Slang terms for money:
- Fiver for a £5 note.
- Tenner for a £10 note.
- Bob [as in I’ll bet that cost a few bob]
Why do we value a piece or paper or a coin made of metal, and why do some try to copy it in the form of counterfeiting?
Money costs money to be made/printed or coins struck. There is the cost of the materials used to make money, the electricity used, employee’s wages, the building, etc.
Here in the UK we have the Royal Mint which originated over 1,100 years ago. The Royal Mint operates as Royal Mint LTD and is owned by HM Treasury. The Royal Mint’s operations are located at Llantrisant, Mid Glamorgan, Wales. Our paper currency has many safeguards built in it to prevent or make counterfeiting more difficult.
Counterfeiting is almost as old as money itself; as soon as a currency is decided on and printed, someone is looking to make copies or counterfeit it. The use of special paper, inks, various colours, holograms, metal threads, and watermarks are all used as anti-counterfeiting measures by the Royal Mint.
Money does wear out and need to replaced. The average life span of a note here in the UK is one (1) to five (5) years. However, the lower the denomination of a note the shorter its life span will be. Some fivers may last only nine (9) months to a year, where as a £50, may last for many years. For the past 300 years banknotes have been printed on paper. The Bank of England has been researching and talking about using plastics for our bank notes for a few years now. In fact they have had a three year research programme looking into what materials should be used to replace our cotton paper notes in which we use now.

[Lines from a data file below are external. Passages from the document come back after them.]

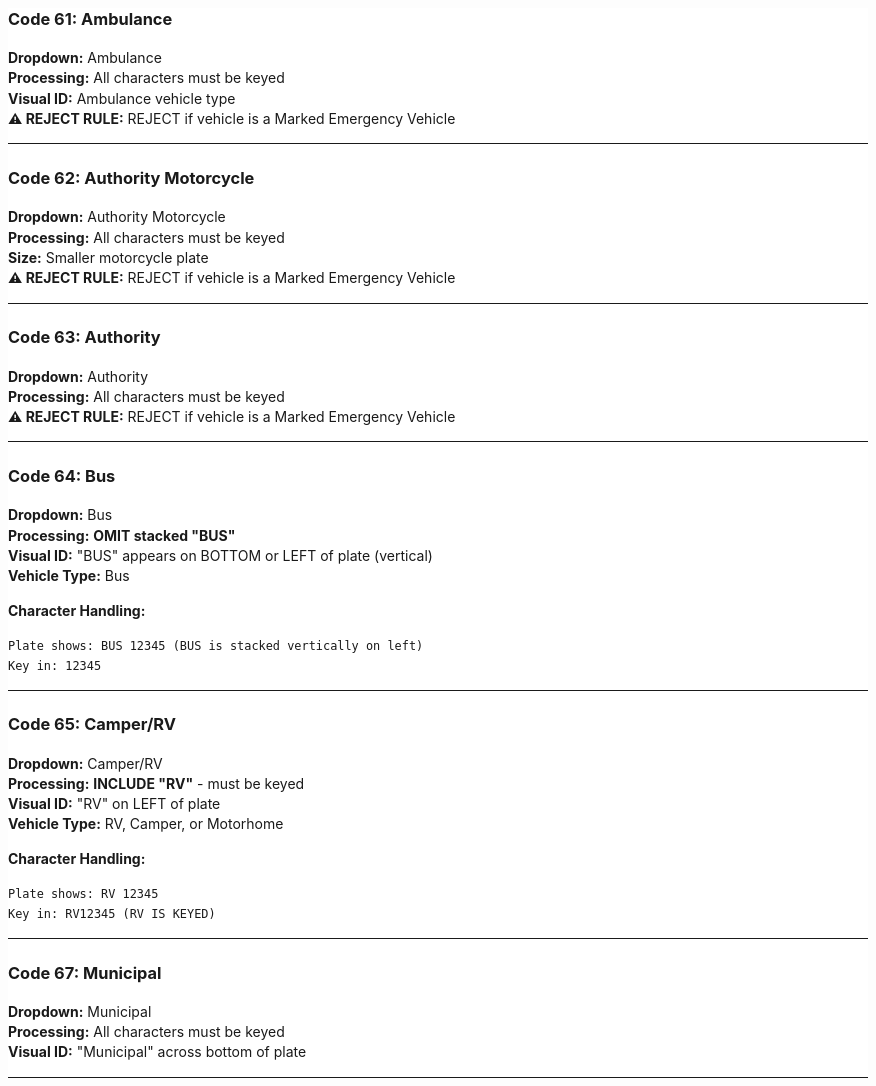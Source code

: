 
### Code 61: Ambulance
**Dropdown:** Ambulance  
**Processing:** All characters must be keyed  
**Visual ID:** Ambulance vehicle type  
**⚠️ REJECT RULE:** REJECT if vehicle is a Marked Emergency Vehicle

---

### Code 62: Authority Motorcycle
**Dropdown:** Authority Motorcycle  
**Processing:** All characters must be keyed  
**Size:** Smaller motorcycle plate  
**⚠️ REJECT RULE:** REJECT if vehicle is a Marked Emergency Vehicle

---

### Code 63: Authority
**Dropdown:** Authority  
**Processing:** All characters must be keyed  
**⚠️ REJECT RULE:** REJECT if vehicle is a Marked Emergency Vehicle

---

### Code 64: Bus
**Dropdown:** Bus  
**Processing:** **OMIT stacked "BUS"**  
**Visual ID:** "BUS" appears on BOTTOM or LEFT of plate (vertical)  
**Vehicle Type:** Bus

**Character Handling:**
```
Plate shows: BUS 12345 (BUS is stacked vertically on left)
Key in: 12345
```

---

### Code 65: Camper/RV
**Dropdown:** Camper/RV  
**Processing:** **INCLUDE "RV"** - must be keyed  
**Visual ID:** "RV" on LEFT of plate  
**Vehicle Type:** RV, Camper, or Motorhome

**Character Handling:**
```
Plate shows: RV 12345
Key in: RV12345 (RV IS KEYED)
```

---

### Code 67: Municipal
**Dropdown:** Municipal  
**Processing:** All characters must be keyed  
**Visual ID:** "Municipal" across bottom of plate

---
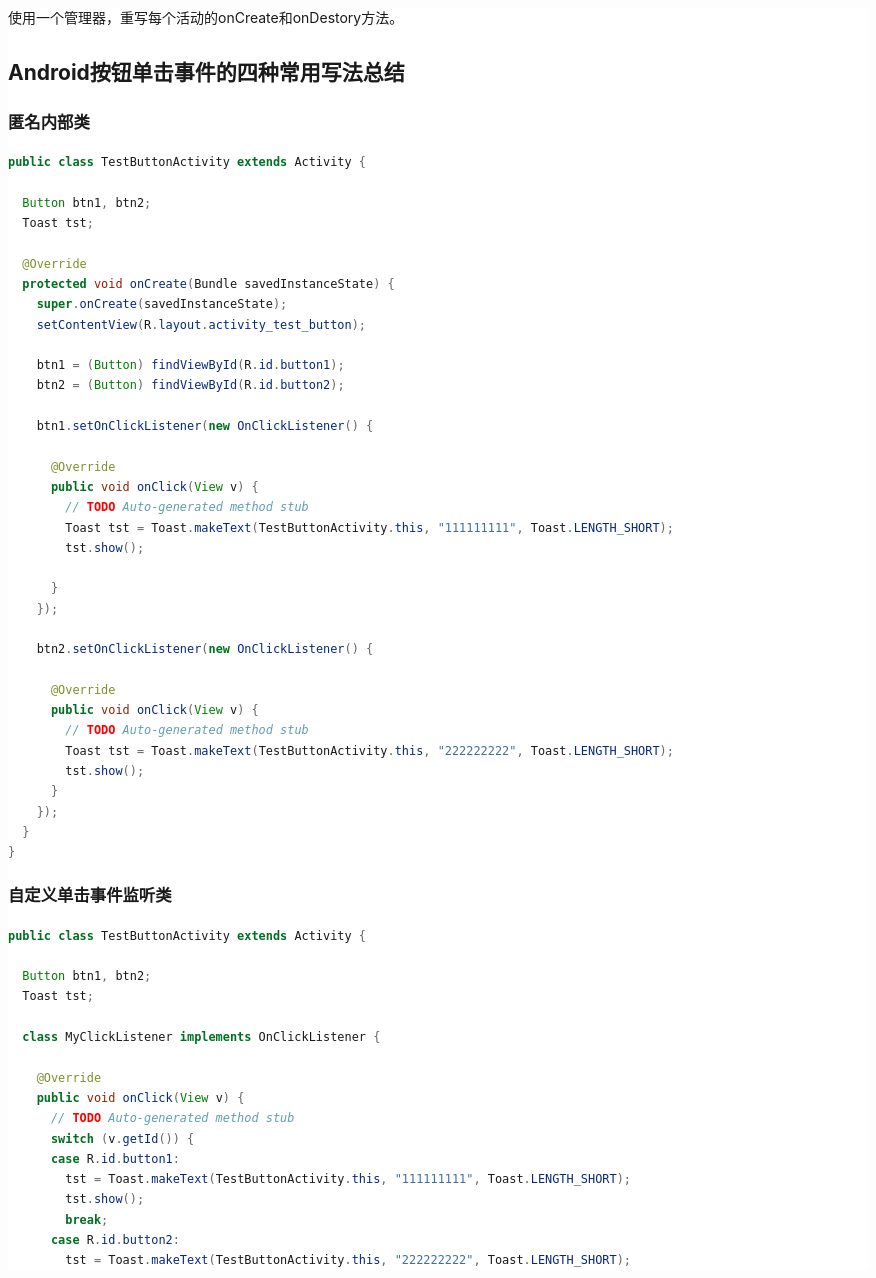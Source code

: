 使用一个管理器，重写每个活动的onCreate和onDestory方法。

## Android按钮单击事件的四种常用写法总结

### 匿名内部类

```java
public class TestButtonActivity extends Activity {
 
  Button btn1, btn2;
  Toast tst;
 
  @Override
  protected void onCreate(Bundle savedInstanceState) {
    super.onCreate(savedInstanceState);
    setContentView(R.layout.activity_test_button);
 
    btn1 = (Button) findViewById(R.id.button1);
    btn2 = (Button) findViewById(R.id.button2);
 
    btn1.setOnClickListener(new OnClickListener() {
 
      @Override
      public void onClick(View v) {
        // TODO Auto-generated method stub
        Toast tst = Toast.makeText(TestButtonActivity.this, "111111111", Toast.LENGTH_SHORT);
        tst.show();
 
      }
    });
 
    btn2.setOnClickListener(new OnClickListener() {
 
      @Override
      public void onClick(View v) {
        // TODO Auto-generated method stub
        Toast tst = Toast.makeText(TestButtonActivity.this, "222222222", Toast.LENGTH_SHORT);
        tst.show();
      }
    });
  }
}
```

### 自定义单击事件监听类

```java
public class TestButtonActivity extends Activity {
 
  Button btn1, btn2;
  Toast tst;
 
  class MyClickListener implements OnClickListener {
 
    @Override
    public void onClick(View v) {
      // TODO Auto-generated method stub
      switch (v.getId()) {
      case R.id.button1:
        tst = Toast.makeText(TestButtonActivity.this, "111111111", Toast.LENGTH_SHORT);
        tst.show();
        break;
      case R.id.button2:
        tst = Toast.makeText(TestButtonActivity.this, "222222222", Toast.LENGTH_SHORT);
```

So beginning 2016 our bank notes will be printed on a polymer plastic. The new plastic notes will look the same and be the same size in their width and length, however they will last 2.5 times longer than a paper note and are healthier as they stay cleaner. They will also be more difficult to copy or counterfeit.
Currency = amount of gold
Many countries began their monetary system based on the Silver Standard, using silver not gold as an economic unit of account. A fixed weight of silver was the foundation for money. This was used around the world and in Great Britain we can still trace its roots back as our currency is called the pound sterling.
Bartering – Bartering became too cumbersome. It’s easier to carry around some gold or silver coins, and now paper money, than to carry around a few goats, sheep, or cows.
Money was commodity based, and when it was to be changed to something easier and simple to exchange, a universal system needed to be in place. So a gold and/or silver standard was accepted due to the value of these metals. Their value in part comes from their scarcity.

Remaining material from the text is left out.